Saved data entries
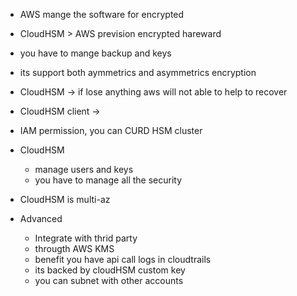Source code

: 

- AWS mange the software for encrypted
- CloudHSM > AWS prevision encrypted hareward
- you have to mange backup and keys
- its support both aymmetrics and asymmetrics encryption


- CloudHSM -> if lose anything aws will not able to help to recover
- CloudHSM client ->
- IAM permission, you can CURD HSM cluster
- CloudHSM
    - manage users and keys
    - you have to manage all the security
- CloudHSM is multi-az


- Advanced
    - Integrate with thrid party
    - througth AWS KMS
    - benefit you have api call logs in cloudtrails
    - its backed by cloudHSM custom key
    - you can subnet with other accounts 

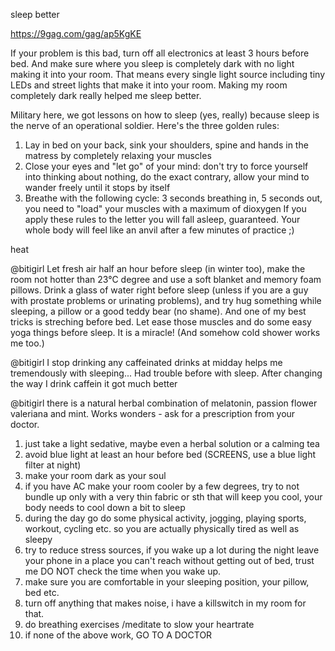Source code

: sleep better

https://9gag.com/gag/ap5KgKE

If your problem is this bad, turn off all electronics at least 3 hours before bed. And make sure where you sleep is completely dark with no light making it into your room. That means every single light source including tiny LEDs and street lights that make it into your room. Making my room completely dark really helped me sleep better.


Military here, we got lessons on how to sleep (yes, really) because sleep is the nerve of an operational soldier.
Here's the three golden rules:
1) Lay in bed on your back, sink your shoulders, spine and hands in the matress by completely relaxing your muscles
2) Close your eyes and "let go" of your mind: don't try to force yourself into thinking about nothing, do the exact contrary, allow your mind to wander freely until it stops by itself
3) Breathe with the following cycle: 3 seconds breathing in, 5 seconds out, you need to "load" your muscles with a maximum of dioxygen
If you apply these rules to the letter you will fall asleep, guaranteed. Your whole body will feel like an anvil after a few minutes of practice ;)

heat

@bitigirl Let fresh air half an hour before sleep (in winter too), make the room not hotter than 23°C degree and use a soft blanket and memory foam pillows. Drink a glass of water right before sleep (unless if you are a guy with prostate problems or urinating problems), and try hug something while sleeping, a pillow or a good teddy bear (no shame). And one of my best tricks is streching before bed. Let ease those muscles and do some easy yoga things before sleep. It is a miracle! (And somehow cold shower works me too.)

@bitigirl I stop drinking any caffeinated drinks at midday helps me tremendously with sleeping... Had trouble before with sleep. After changing the way I drink caffein it got much better

@bitigirl there is a natural herbal combination of melatonin, passion flower valeriana and mint. Works wonders - ask for a prescription from your doctor.

1) just take a light sedative, maybe even a herbal solution or a calming tea
2) avoid blue light at least an hour before bed (SCREENS, use a blue light filter at night)
3) make your room dark as your soul
4) if you have AC make your room cooler by a few degrees, try to not bundle up only with a very thin fabric or sth that will keep you cool, your body needs to cool down a bit to sleep
5) during the day go do some physical activity, jogging, playing sports, workout, cycling etc. so you are actually physically tired as well as sleepy
6) try to reduce stress sources, if you wake up a lot during the night leave your phone in a place you can't reach without getting out of bed, trust me DO NOT check the time when you wake up.
7) make sure you are comfortable in your sleeping position, your pillow, bed etc.
8) turn off anything that makes noise, i have a killswitch in my room for that.
9) do breathing exercises /meditate to slow your heartrate
10) if none of the above work, GO TO A DOCTOR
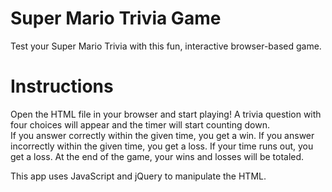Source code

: # Super Mario Trivia Game

Test your Super Mario Trivia with this fun, interactive browser-based game.  

# Instructions
Open the HTML file in your browser and start playing!
A trivia question with four choices will appear and the timer will start counting down.  
  If you answer correctly within the given time, you get a win.
  If you answer incorrectly within the given time, you get a loss.
  If your time runs out, you get a loss.
At the end of the game, your wins and losses will be totaled.


This app uses JavaScript and jQuery to manipulate the HTML.

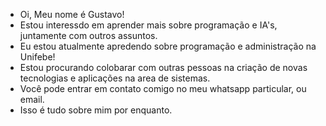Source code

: - Oi, Meu nome é Gustavo!
- Estou interessdo em aprender mais sobre programação e IA's, juntamente com outros assuntos.
- Eu estou atualmente apredendo sobre programação e administração na Unifebe!
- Estou procurando colobarar com outras pessoas na criação de novas tecnologias e aplicações na area de sistemas.
- Você pode entrar em contato comigo no meu whatsapp particular, ou email.
- Isso é tudo sobre mim por enquanto.

<!---
ZancaEu/ZancaEu is a ✨ special ✨ repository because its `README.md` (this file) appears on your GitHub profile.
You can click the Preview link to take a look at your changes.
--->
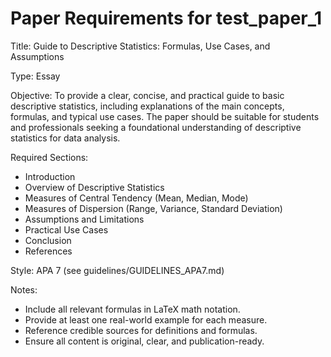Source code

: # Paper Requirements for test_paper_1

Title: Guide to Descriptive Statistics: Formulas, Use Cases, and Assumptions

Type: Essay

Objective: To provide a clear, concise, and practical guide to basic descriptive statistics, including explanations of the main concepts, formulas, and typical use cases. The paper should be suitable for students and professionals seeking a foundational understanding of descriptive statistics for data analysis.

Required Sections:
- Introduction
- Overview of Descriptive Statistics
- Measures of Central Tendency (Mean, Median, Mode)
- Measures of Dispersion (Range, Variance, Standard Deviation)
- Assumptions and Limitations
- Practical Use Cases
- Conclusion
- References

Style: APA 7 (see guidelines/GUIDELINES_APA7.md)

Notes:
- Include all relevant formulas in LaTeX math notation.
- Provide at least one real-world example for each measure.
- Reference credible sources for definitions and formulas.
- Ensure all content is original, clear, and publication-ready.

### [WHAT IS BEING ASKED]
Which lines in the records above contain the string "down"? Copy them.

### [SOLUTION TO THE EXERCISE]
4) if you have AC make your room cooler by a few degrees, try to not bundle up only with a very thin fabric or sth that will keep you cool, your body needs to cool down a bit to sleep
A trivia question with four choices will appear and the timer will start counting down.  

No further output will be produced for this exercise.